▶ **Given information**:
• • •

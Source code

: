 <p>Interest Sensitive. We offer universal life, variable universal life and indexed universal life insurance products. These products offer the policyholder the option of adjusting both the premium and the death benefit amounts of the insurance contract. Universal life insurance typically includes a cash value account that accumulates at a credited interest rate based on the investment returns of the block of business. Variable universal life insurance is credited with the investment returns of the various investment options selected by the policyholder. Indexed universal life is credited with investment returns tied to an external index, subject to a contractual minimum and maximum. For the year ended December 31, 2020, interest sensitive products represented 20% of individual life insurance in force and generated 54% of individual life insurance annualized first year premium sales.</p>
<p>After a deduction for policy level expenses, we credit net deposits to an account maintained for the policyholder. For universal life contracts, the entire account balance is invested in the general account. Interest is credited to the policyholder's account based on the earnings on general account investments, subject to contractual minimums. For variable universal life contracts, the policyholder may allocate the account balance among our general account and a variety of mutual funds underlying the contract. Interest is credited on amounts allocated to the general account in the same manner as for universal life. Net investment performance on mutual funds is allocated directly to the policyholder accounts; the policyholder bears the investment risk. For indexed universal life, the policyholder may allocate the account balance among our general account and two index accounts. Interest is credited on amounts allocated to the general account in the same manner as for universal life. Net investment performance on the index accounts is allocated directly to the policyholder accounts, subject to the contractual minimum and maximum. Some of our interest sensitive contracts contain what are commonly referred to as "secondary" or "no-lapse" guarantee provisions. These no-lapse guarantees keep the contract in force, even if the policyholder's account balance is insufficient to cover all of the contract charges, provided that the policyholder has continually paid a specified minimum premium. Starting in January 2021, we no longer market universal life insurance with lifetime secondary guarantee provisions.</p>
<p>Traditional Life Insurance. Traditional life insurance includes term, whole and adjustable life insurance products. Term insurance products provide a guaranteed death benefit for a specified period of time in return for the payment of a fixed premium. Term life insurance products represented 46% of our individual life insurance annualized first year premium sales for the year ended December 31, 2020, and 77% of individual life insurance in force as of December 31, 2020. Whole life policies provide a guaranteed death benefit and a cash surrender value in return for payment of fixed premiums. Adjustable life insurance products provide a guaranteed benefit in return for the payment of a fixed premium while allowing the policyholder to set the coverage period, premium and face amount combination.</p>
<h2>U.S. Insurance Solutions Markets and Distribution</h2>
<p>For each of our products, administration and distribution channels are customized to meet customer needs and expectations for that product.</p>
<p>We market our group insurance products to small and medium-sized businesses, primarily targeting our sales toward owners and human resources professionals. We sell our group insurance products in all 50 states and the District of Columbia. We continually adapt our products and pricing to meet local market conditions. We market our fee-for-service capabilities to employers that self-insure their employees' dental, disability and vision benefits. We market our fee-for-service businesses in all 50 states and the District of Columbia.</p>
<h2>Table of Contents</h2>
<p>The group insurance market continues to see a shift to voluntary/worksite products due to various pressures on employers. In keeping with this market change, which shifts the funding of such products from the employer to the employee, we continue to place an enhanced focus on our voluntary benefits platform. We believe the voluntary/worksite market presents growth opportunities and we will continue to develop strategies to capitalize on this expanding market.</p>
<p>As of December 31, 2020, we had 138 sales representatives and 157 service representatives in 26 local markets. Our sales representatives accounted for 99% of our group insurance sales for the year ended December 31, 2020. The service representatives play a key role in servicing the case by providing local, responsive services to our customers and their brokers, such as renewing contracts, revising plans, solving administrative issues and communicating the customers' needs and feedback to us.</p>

• • •

▶ **Exercise requirements**: Reproduce every record that appears above, keeping the wording exact.

▶ **Written answer**:
Source code

: <p>Interest Sensitive. We offer universal life, variable universal life and indexed universal life insurance products. These products offer the policyholder the option of adjusting both the premium and the death benefit amounts of the insurance contract. Universal life insurance typically includes a cash value account that accumulates at a credited interest rate based on the investment returns of the block of business. Variable universal life insurance is credited with the investment returns of the various investment options selected by the policyholder. Indexed universal life is credited with investment returns tied to an external index, subject to a contractual minimum and maximum. For the year ended December 31, 2020, interest sensitive products represented 20% of individual life insurance in force and generated 54% of individual life insurance annualized first year premium sales.</p>
<p>After a deduction for policy level expenses, we credit net deposits to an account maintained for the policyholder. For universal life contracts, the entire account balance is invested in the general account. Interest is credited to the policyholder's account based on the earnings on general account investments, subject to contractual minimums. For variable universal life contracts, the policyholder may allocate the account balance among our general account and a variety of mutual funds underlying the contract. Interest is credited on amounts allocated to the general account in the same manner as for universal life. Net investment performance on mutual funds is allocated directly to the policyholder accounts; the policyholder bears the investment risk. For indexed universal life, the policyholder may allocate the account balance among our general account and two index accounts. Interest is credited on amounts allocated to the general account in the same manner as for universal life. Net investment performance on the index accounts is allocated directly to the policyholder accounts, subject to the contractual minimum and maximum. Some of our interest sensitive contracts contain what are commonly referred to as "secondary" or "no-lapse" guarantee provisions. These no-lapse guarantees keep the contract in force, even if the policyholder's account balance is insufficient to cover all of the contract charges, provided that the policyholder has continually paid a specified minimum premium. Starting in January 2021, we no longer market universal life insurance with lifetime secondary guarantee provisions.</p>
<p>Traditional Life Insurance. Traditional life insurance includes term, whole and adjustable life insurance products. Term insurance products provide a guaranteed death benefit for a specified period of time in return for the payment of a fixed premium. Term life insurance products represented 46% of our individual life insurance annualized first year premium sales for the year ended December 31, 2020, and 77% of individual life insurance in force as of December 31, 2020. Whole life policies provide a guaranteed death benefit and a cash surrender value in return for payment of fixed premiums. Adjustable life insurance products provide a guaranteed benefit in return for the payment of a fixed premium while allowing the policyholder to set the coverage period, premium and face amount combination.</p>
<h2>U.S. Insurance Solutions Markets and Distribution</h2>
<p>For each of our products, administration and distribution channels are customized to meet customer needs and expectations for that product.</p>
<p>We market our group insurance products to small and medium-sized businesses, primarily targeting our sales toward owners and human resources professionals. We sell our group insurance products in all 50 states and the District of Columbia. We continually adapt our products and pricing to meet local market conditions. We market our fee-for-service capabilities to employers that self-insure their employees' dental, disability and vision benefits. We market our fee-for-service businesses in all 50 states and the District of Columbia.</p>
<h2>Table of Contents</h2>
<p>The group insurance market continues to see a shift to voluntary/worksite products due to various pressures on employers. In keeping with this market change, which shifts the funding of such products from the employer to the employee, we continue to place an enhanced focus on our voluntary benefits platform. We believe the voluntary/worksite market presents growth opportunities and we will continue to develop strategies to capitalize on this expanding market.</p>
<p>As of December 31, 2020, we had 138 sales representatives and 157 service representatives in 26 local markets. Our sales representatives accounted for 99% of our group insurance sales for the year ended December 31, 2020. The service representatives play a key role in servicing the case by providing local, responsive services to our customers and their brokers, such as renewing contracts, revising plans, solving administrative issues and communicating the customers' needs and feedback to us.</p>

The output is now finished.